Another personal highlight was the Saturday night meeting, which was mostly a worship session, with the highly anticipated debut of a small band made up of CEF workers. Once again, goosebumps were forming on my arms as it was very clear that we were in God’s presence that night. Finally, a huge thanks to those who spoke at Meltdown meetings; Harry and Wendy Robinson, Pavle, Stan Beamish, Roy and Ruth, Chris, Marcus and Angie. Suddenly, questions were triggered within my head: Why remain comfortable in good ol’ Northern Ireland? What is God calling me to do? Let’s serve this extraordinary God. Marcus, Chris and Angie had admitted that ‘Meltdown’ was on its trial run, and that they weren’t sure how it would turn out, or what reaction it would receive. I’ll take this opportunity to say that I thought it was the perfect way to end a day at the Easter Conference.
In finishing, I want to mention the big thing that God taught me during the course of the few days. The easiest way to explain is to take some of the lyrics from a song we sang on Friday night, during a short worship time;
“Ordinary people are the people God will choose.
Ordinary people are the people God will use.
People who are changed inside, whose hearts have been made new,
Are people who can change the world, that change begins with you,
That change begins with you.”
Time and time again, this theme of ‘ordinary people’ arose. Henry Berry often coined the expression, ‘We are simply ordinary people, serving an extraordinary God.’ Valerie Murphy’s seminar presented examples of how the people in the Bible were not massively different than us, and they suffered the same setbacks as we often do. Suddenly it hit me. Those who work for, or volunteer in organisations like CEF are not in some ‘exclusive club’. They are by no means unlike any other Christian. However, where the difference lies, is in the fact that they are fully committed to serving an amazing God.

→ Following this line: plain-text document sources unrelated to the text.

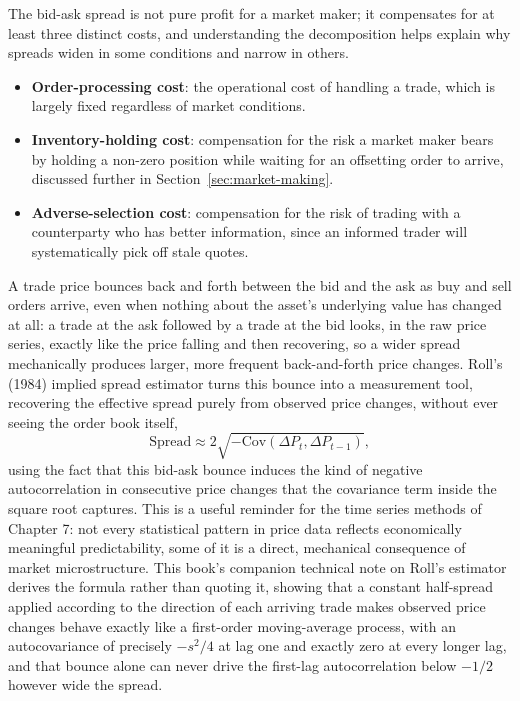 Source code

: \documentclass[../ai_in_finance]{subfiles}
\begin{document}
The bid-ask spread is not pure profit for a market maker; it compensates for at least three distinct costs, and understanding the decomposition helps explain why spreads widen in some conditions and narrow in others.
\begin{itemize}
    \item \textbf{Order-processing cost}: the operational cost of handling a trade, which is largely fixed regardless of market conditions.
    \item \textbf{Inventory-holding cost}: compensation for the risk a market maker bears by holding a non-zero position while waiting for an offsetting order to arrive, discussed further in Section~\ref{sec:market-making}.
    \item \textbf{Adverse-selection cost}: compensation for the risk of trading with a counterparty who has better information, since an informed trader will systematically pick off stale quotes.
\end{itemize}
A trade price bounces back and forth between the bid and the ask as buy and sell orders arrive, even when nothing about the asset's underlying value has changed at all: a trade at the ask followed by a trade at the bid looks, in the raw price series, exactly like the price falling and then recovering, so a wider spread mechanically produces larger, more frequent back-and-forth price changes. Roll's (1984) implied spread estimator turns this bounce into a measurement tool, recovering the effective spread purely from observed price changes, without ever seeing the order book itself,
\begin{equation*}
\text{Spread} \approx 2\sqrt{-\text{Cov}(\Delta P_t, \Delta P_{t-1})},
\end{equation*}
using the fact that this bid-ask bounce induces the kind of negative autocorrelation in consecutive price changes that the covariance term inside the square root captures. This is a useful reminder for the time series methods of Chapter 7: not every statistical pattern in price data reflects economically meaningful predictability, some of it is a direct, mechanical consequence of market microstructure. This book's companion technical note on Roll's estimator derives the formula rather than quoting it, showing that a constant half-spread applied according to the direction of each arriving trade makes observed price changes behave exactly like a first-order moving-average process, with an autocovariance of precisely $-s^2/4$ at lag one and exactly zero at every longer lag, and that bounce alone can never drive the first-lag autocorrelation below $-1/2$ however wide the spread.
\end{document}
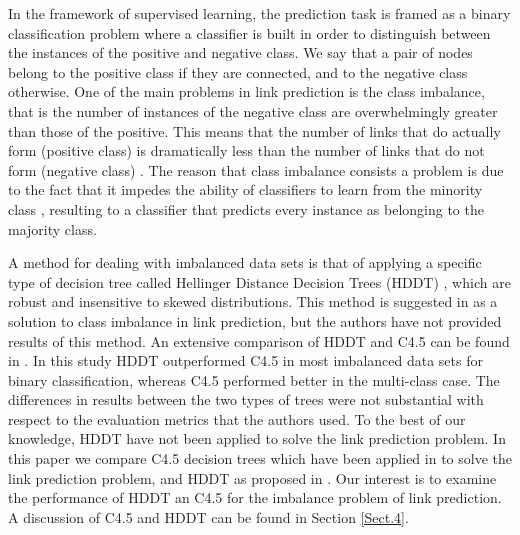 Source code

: \documentclass{acm_proc_article-sp}
\begin{document}
In the framework of supervised learning, the prediction task is framed as a binary classification problem where a classifier is built in order to distinguish between the instances of the positive and negative class. We say that a pair of nodes belong to the positive class if they are connected, and to the negative class otherwise. One of the main problems in link prediction is the class imbalance, that is the number of instances of the negative class are overwhelmingly greater than those of the positive. This means that the number of links that do actually form (positive class) is dramatically less than the number of links that do not form (negative class) \cite{Lichtenwalter:2010:NPM:1835804.1835837}. The reason that class imbalance consists a problem is due to the fact that it impedes the ability of classifiers to learn from the minority class \cite{Cieslak2012}, resulting to a classifier that predicts every instance as belonging to the majority class. 
 
A method for dealing with imbalanced data sets is that of applying a specific type of decision tree called Hellinger Distance Decision Trees (HDDT) \cite{Cieslak2008, Cieslak2012}, which are robust and insensitive to skewed distributions. This method is suggested in \cite{Lichtenwalter:2010:NPM:1835804.1835837} as a solution to class imbalance in link prediction, but the authors have not provided results of this method. An extensive comparison of HDDT and C4.5 can be found in \cite{Cieslak2012}. In this study HDDT outperformed C4.5 in most imbalanced data sets for binary classification, whereas C4.5 performed better in the multi-class case. The differences in results between the two types of trees were not substantial with respect to the evaluation metrics that the authors used. To the best of our knowledge, HDDT have not been applied to solve the link prediction problem. In this paper we compare C4.5 decision trees \cite{quinlan2014c4} which have been applied in \cite{Hasan06linkprediction} to solve the link prediction problem, and HDDT as proposed in \cite{Lichtenwalter:2010:NPM:1835804.1835837}. Our interest is to examine the performance of HDDT an C4.5 for the imbalance problem of link prediction. A discussion of C4.5 and HDDT can be found in Section \ref{Sect.4}. 

\end{document}
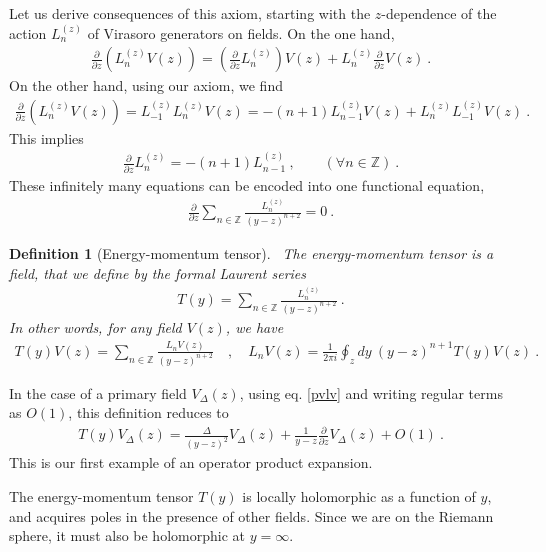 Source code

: \documentclass[12pt, a4paper]{article}
\theoremstyle{break}
\newtheorem{defn}[exo]{Definition}
\begin{document}
Let us derive consequences of this axiom, starting with the $z$-dependence of the action $L_n^{(z)}$ of Virasoro generators on fields. On the one hand,
\begin{align}
 \frac{\partial}{\partial z} \left( L_n^{(z)} V(z) \right) = \left(\frac{\partial}{\partial z} L_n^{(z)}\right) V(z) + L_n^{(z)} \frac{\partial}{\partial z} V(z)\ .
\end{align}
On the other hand, using our axiom, we find 
\begin{align}
 \frac{\partial}{\partial z} \left( L_n^{(z)} V(z) \right) = L_{-1}^{(z)} L_n^{(z)} V(z) = -(n+1)L_{n-1}^{(z)} V(z) + L_n^{(z)} L_{-1}^{(z)} V(z)\ .
\end{align}
This implies 
\begin{align}
 \frac{\partial}{\partial z} L_n^{(z)} = -(n+1)L_{n-1}^{(z)}\ ,\qquad (\forall n\in\mathbb{Z})\ .
\end{align}
These infinitely many equations can be encoded into one functional equation,
\begin{align}
 \frac{\partial}{\partial z} \sum_{n\in\mathbb{Z}} \frac{L_n^{(z)}}{(y-z)^{n+2}} = 0\ .
\end{align}

\begin{defn}[Energy-momentum tensor]
 ~\label{def:em}
 The energy-momentum tensor is a field, that we define by the formal Laurent series
 \begin{align}
  T(y) = \sum_{n\in\mathbb{Z}} \frac{L_n^{(z)}}{(y-z)^{n+2}} \ .
 \end{align}
In other words, for any field $V(z)$, we have 
\begin{align}
 T(y)V(z) = \sum_{n\in\mathbb{Z}} \frac{L_n V(z)}{(y-z)^{n+2}}\quad , \quad L_n V(z) = \frac{1}{2\pi i} \oint_{z}dy\ (y-z)^{n+1} T(y)V(z)\ .
 \label{eq:lvtv}
\end{align}
\end{defn}
In the case of a primary field $V_\Delta(z)$, using eq. \eqref{pvlv} and writing regular terms as $O(1)$, this definition reduces to
\begin{align}
 T(y)V_\Delta(z) = \frac{\Delta}{(y-z)^2} V_\Delta(z) + \frac{1}{y-z} \frac{\partial}{\partial z} V_\Delta(z) + O(1)\ . 
 \label{eq:tvd}
\end{align}
This is our first example of an operator product expansion.

The energy-momentum tensor $T(y)$ is locally holomorphic as a function of $y$, and acquires poles in the presence of other fields. Since we are on the Riemann sphere, it must also be holomorphic at $y=\infty$. 
\end{document}
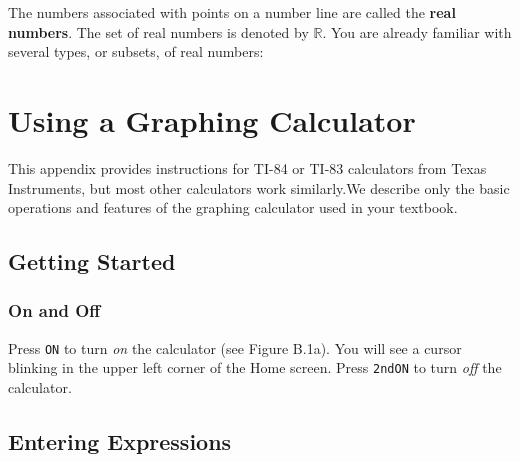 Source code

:\documentclass[10pt,]{book}
\newcommand{\terminology}[1]{\textbf{#1}}
\theoremstyle{plain}
\theoremstyle{definition}
\theoremstyle{definition}
\theoremstyle{definition}
\theoremstyle{definition}
\numberwithin{equation}{section}
\begin{document}
            The numbers associated with points on a number line are called the \terminology{real numbers}. The set of real numbers is denoted by \(\mathbb{R}\). You are already familiar with several types, or subsets, of real numbers:
\typeout{************************************************}
\typeout{************************************************}
\chapter[Using a Graphing Calculator]{Using a Graphing Calculator}\label{appendix-2}
\typeout{************************************************}
\typeout{************************************************}
This appendix provides instructions for TI-84 or TI-83 calculators from Texas Instruments, but most other calculators work similarly.We describe only the basic operations and features of the graphing calculator used in your textbook.%
\typeout{************************************************}
\typeout{************************************************}
\section[Getting Started]{Getting Started}\label{appendix-Getting-Started}
\typeout{************************************************}
\typeout{************************************************}
\subsection[On and Off]{On and Off}\label{subsection-11}

            Press \lstinline?ON? to turn \emph{on} the calculator (see Figure B.1a). You will see a cursor blinking in the upper left corner of the Home screen. Press \lstinline?2nd?\lstinline?ON? to turn \emph{off} the calculator.
\typeout{************************************************}
\typeout{************************************************}
\section[Entering Expressions]{Entering Expressions}\label{appendix-Entering-Expressions}
\typeout{************************************************}
\typeout{************************************************}
\end{document}
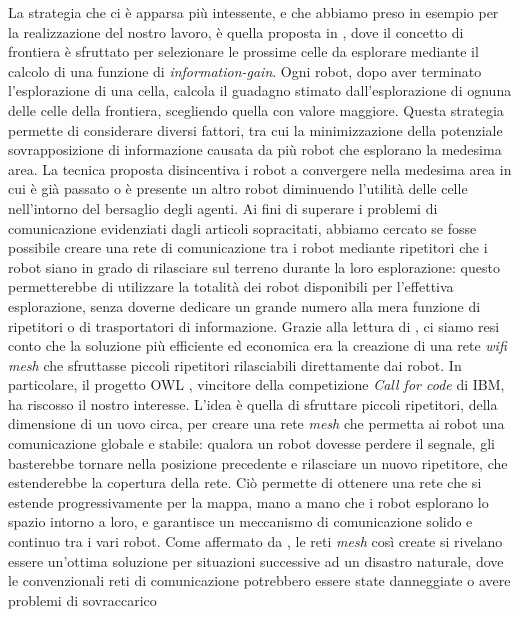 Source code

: La strategia che ci è apparsa più intessente, e che abbiamo preso in esempio per la realizzazione del nostro lavoro, è quella proposta in \cite{burgard2005}, dove il concetto di frontiera è sfruttato per selezionare le prossime celle da esplorare mediante il calcolo di una funzione di \textit{information-gain}.
Ogni robot, dopo aver terminato l'esplorazione di una cella, calcola il guadagno stimato dall'esplorazione di ognuna delle celle della frontiera, scegliendo quella con valore maggiore.
Questa strategia permette di considerare diversi fattori, tra cui la minimizzazione della potenziale sovrapposizione di informazione causata da più robot che esplorano la medesima area. La tecnica proposta disincentiva i robot a convergere nella medesima area in cui è già passato o è presente un altro robot diminuendo l'utilità delle celle nell'intorno del bersaglio degli agenti.
Ai fini di superare i problemi di comunicazione evidenziati dagli articoli sopracitati, abbiamo cercato se fosse possibile creare una rete di comunicazione tra i robot mediante ripetitori che i robot siano in grado di rilasciare sul terreno durante la loro esplorazione: questo permetterebbe di utilizzare la totalità dei robot disponibili per l'effettiva esplorazione, senza doverne dedicare un grande numero alla mera funzione di ripetitori o di trasportatori di informazione. Grazie alla lettura di \cite{yarali2009wireless}, ci siamo resi conto che la soluzione più efficiente ed economica era la creazione di una rete \textit{wifi mesh} che sfruttasse piccoli ripetitori rilasciabili direttamente dai robot. In particolare, il progetto OWL \cite{OWL}, vincitore della competizione \textit{Call for code} di IBM, ha riscosso il nostro interesse. L'idea è quella di sfruttare piccoli ripetitori, della dimensione di un uovo circa, per creare una rete \textit{mesh} che permetta ai robot una comunicazione globale e stabile: qualora un robot dovesse perdere il segnale, gli basterebbe tornare nella posizione precedente e rilasciare un nuovo ripetitore, che estenderebbe la copertura della rete. Ciò permette di ottenere una rete che si estende progressivamente per la mappa, mano a mano che i robot esplorano lo spazio intorno a loro, e garantisce un meccanismo di comunicazione solido e continuo tra i vari robot. Come affermato da \cite{yarali2009wireless}, le reti \textit{mesh} così create si rivelano essere un'ottima soluzione per situazioni successive ad un disastro naturale, dove le convenzionali reti di comunicazione potrebbero essere state danneggiate o avere problemi di sovraccarico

And consequently, they have been blessed. Even though we always see them up on a stage in front of lots of people, or leading a camp, amongst other things, they are simply ‘ordinary people serving an extraordinary God’.
On looking back upon the Easter Conference, I’m well aware that now God has made this clear to me, there’s no excuse. It’s time to truly commit to serving Him. Only then, as the song reveals, will God use me. It’s safe to say that the Easter Conference changes lives, and it’s definitely something I’d recommend to anyone with a desire to hear God speaking to them.